The hardware data 310 may include information related to the physical transmission and/or receipt of a wireless signal, including sensors, receivers, transmitters, antennas, make, model, known operational parameters, etc. The hardware data 310 may include information about a transmitter. For example, the transmitter may have various characteristics, operational parameters, performance parameters, configuration modes, etc., which may affect the transmission and reception of wireless signals. The information at hardware data 310 may be linked or used to train the MLM. Thus, the MLM may be able to identify information about the transmitter to better analyze signal data which is received by a receiver. In some examples, the hardware data 310 can be classified into one or more types of hardware for a wireless signal, such as a primary node, an ancillary node, etc. The hardware data can also include specific information regarding interference, processing used, modulation, and/or frequency of a transmitted or received wireless signal.

The image data 320 may be include one or more scalograms on which a machine learning model may be trained. Image data 320 may include information or metadata related to the image, such as the annotated with information regarding a classification, such as “sitting down,” “walking,” etc. The metadata related to a specific image or scalogram may be time information, how the image was generated (e.g., the type of CWT transform used or pre-processing (such as how aggressive the CWT transform is)), etc. Additional information may include whether the image was generated from an amplitude or phase component of a received wireless signal. These images may have been generated using an image generation module 250.

The other signal data 330 may include the type of environment, the background default of the environment (e.g., the long term average of the environment), the noisiness of the environment (e.g., RSSI, signal-to-noise ratio, packet loss rate), etc.

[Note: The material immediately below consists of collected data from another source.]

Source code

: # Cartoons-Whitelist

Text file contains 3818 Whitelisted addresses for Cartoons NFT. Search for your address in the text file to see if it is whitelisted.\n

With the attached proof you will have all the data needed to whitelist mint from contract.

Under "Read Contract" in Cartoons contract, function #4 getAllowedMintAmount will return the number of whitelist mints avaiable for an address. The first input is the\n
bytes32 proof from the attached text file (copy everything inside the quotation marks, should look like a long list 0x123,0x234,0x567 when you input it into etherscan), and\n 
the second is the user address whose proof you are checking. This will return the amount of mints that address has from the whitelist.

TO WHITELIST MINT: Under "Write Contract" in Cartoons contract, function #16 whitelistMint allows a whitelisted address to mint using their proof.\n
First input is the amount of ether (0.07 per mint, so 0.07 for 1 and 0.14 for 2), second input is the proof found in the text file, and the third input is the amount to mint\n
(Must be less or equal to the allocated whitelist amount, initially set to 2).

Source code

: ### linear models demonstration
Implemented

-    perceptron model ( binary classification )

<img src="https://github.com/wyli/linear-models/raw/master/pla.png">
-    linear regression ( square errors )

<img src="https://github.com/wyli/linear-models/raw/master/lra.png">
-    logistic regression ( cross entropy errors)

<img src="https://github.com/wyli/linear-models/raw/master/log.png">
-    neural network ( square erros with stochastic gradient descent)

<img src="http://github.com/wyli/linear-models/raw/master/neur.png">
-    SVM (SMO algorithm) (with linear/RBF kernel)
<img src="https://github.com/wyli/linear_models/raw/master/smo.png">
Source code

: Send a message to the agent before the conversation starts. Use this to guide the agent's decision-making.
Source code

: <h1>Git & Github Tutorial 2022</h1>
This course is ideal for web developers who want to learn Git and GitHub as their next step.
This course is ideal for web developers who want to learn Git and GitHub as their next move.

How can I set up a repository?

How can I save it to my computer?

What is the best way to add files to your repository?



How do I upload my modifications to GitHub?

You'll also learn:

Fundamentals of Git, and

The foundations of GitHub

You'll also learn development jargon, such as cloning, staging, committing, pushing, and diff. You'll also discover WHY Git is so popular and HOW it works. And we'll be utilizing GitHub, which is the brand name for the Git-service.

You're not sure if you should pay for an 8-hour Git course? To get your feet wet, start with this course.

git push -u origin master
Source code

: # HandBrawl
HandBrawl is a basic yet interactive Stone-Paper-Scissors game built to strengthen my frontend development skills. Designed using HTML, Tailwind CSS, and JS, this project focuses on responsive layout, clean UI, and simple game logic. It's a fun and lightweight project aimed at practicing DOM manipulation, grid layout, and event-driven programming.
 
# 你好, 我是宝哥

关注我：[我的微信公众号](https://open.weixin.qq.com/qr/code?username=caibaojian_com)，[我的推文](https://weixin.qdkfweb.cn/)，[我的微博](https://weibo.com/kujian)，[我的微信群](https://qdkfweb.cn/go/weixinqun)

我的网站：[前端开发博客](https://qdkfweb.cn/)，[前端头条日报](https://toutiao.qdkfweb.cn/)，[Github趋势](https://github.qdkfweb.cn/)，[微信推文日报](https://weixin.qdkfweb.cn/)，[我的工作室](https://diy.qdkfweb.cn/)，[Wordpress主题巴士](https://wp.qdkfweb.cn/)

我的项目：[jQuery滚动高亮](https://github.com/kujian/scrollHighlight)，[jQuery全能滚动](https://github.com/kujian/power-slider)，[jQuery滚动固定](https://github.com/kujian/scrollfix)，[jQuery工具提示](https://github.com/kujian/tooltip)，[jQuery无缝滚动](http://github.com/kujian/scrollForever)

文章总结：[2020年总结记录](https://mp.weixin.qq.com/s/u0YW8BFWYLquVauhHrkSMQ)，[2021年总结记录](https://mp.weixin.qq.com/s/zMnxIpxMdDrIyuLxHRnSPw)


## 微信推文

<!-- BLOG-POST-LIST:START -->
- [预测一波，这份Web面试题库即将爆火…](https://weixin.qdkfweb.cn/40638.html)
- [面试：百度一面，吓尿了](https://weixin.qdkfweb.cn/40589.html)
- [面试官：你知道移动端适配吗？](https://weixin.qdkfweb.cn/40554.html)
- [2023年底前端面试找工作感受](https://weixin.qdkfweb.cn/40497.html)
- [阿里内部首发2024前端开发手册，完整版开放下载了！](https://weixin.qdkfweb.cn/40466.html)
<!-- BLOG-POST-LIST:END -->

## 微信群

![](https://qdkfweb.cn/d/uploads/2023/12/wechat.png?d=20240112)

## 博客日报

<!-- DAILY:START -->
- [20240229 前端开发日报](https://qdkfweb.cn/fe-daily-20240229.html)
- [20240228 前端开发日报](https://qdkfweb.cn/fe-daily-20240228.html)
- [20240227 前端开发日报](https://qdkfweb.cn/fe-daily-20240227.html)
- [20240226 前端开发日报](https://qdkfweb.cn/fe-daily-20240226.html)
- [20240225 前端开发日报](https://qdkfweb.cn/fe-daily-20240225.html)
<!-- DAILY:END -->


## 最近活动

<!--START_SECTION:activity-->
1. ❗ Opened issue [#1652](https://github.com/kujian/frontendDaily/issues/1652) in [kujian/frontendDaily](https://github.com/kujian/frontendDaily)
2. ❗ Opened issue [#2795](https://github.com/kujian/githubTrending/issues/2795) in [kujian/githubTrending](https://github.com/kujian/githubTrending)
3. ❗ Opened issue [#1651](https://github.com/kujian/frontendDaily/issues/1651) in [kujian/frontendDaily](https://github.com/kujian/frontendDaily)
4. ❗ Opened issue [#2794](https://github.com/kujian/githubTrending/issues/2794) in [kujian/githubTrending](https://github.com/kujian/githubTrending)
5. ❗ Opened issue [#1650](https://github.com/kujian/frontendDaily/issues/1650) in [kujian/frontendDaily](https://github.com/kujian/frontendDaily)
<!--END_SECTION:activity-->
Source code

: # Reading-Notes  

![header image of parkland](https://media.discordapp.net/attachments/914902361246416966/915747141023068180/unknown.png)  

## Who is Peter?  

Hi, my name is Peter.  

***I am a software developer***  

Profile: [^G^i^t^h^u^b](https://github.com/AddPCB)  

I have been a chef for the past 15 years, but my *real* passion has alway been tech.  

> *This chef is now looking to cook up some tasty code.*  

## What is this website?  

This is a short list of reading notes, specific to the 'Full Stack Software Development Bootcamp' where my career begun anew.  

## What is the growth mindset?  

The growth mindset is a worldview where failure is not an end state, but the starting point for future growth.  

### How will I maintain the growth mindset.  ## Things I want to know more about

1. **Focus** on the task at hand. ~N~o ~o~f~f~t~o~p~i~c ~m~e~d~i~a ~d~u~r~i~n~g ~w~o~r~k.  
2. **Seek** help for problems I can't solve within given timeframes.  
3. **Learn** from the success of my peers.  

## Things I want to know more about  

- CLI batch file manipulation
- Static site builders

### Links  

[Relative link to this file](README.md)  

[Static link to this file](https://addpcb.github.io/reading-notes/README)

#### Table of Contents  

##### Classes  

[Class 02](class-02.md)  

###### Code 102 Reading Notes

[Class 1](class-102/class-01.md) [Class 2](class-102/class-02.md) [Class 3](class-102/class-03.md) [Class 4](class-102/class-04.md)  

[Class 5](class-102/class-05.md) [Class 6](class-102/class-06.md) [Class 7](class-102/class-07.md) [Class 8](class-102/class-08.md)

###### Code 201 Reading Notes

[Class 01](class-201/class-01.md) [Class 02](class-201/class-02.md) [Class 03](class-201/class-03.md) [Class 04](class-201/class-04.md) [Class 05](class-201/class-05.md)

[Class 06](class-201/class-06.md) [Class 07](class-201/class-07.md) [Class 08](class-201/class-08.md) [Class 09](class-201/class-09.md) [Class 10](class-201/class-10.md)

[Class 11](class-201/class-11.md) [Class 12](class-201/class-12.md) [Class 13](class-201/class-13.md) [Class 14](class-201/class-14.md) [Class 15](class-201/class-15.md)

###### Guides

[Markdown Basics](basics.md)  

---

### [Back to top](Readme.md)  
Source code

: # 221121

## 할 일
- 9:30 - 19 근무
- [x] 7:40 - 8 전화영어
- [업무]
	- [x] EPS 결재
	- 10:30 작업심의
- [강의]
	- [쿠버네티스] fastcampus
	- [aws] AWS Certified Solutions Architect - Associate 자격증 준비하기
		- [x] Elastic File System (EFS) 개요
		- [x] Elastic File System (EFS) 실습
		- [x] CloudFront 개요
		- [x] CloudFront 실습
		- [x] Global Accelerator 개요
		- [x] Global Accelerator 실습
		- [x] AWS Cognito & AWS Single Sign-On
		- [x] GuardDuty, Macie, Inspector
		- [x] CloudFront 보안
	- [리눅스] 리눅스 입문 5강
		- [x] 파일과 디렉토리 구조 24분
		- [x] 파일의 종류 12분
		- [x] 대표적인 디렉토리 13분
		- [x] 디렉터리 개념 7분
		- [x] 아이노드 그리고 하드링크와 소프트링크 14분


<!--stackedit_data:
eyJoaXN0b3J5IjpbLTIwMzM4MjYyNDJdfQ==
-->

Other information which may be included at this block may include received Signal Strength Indicator (RSSI), packet data, signal-to-noise ratio (SNR), angle of arrival, time of flight, etc. In some examples, the other signal data 330 may include for example “bad samples” which can be used to train the machine learning model to detect and avoid classification of signals from which a classification is not possible.

Channel State Information (CSI) data 340 may include detailed data about the channel properties between the transmitter and receiver. For example, CSI information may have information of a transmitted or received signal which is broken down into carriers or individual subcarriers (small frequency bands). This may be the case in, for example, orthogonal frequency-division multiplexing (OFDM) systems.

A combined dataset may be generated based on the hardware data 310, the image data 320, and the signal data 330. The combined dataset may also be split into training, validation, and test sets, enabling the iterative refinement of the machine learning model. The training set may include preprocessing and labeling of the training dataset may occur. In the training set, only a subset of data which is useful or of a certain criterion suitable for training may be used to ensure a high-quality training set. A validation dataset may be used to fine tune aspects of the model and to assess the performance of one or more trained MLMs. One or more metrics related to the machine learning models performance may be improved. This process may take place iteratively. In some examples, the model parameters may be adjusted or the choice of training algorithm may be changed. The test dataset may be used to test the model to evaluate its performance (e.g., accuracy, number of false positives, the use of a confusion matrix, etc.).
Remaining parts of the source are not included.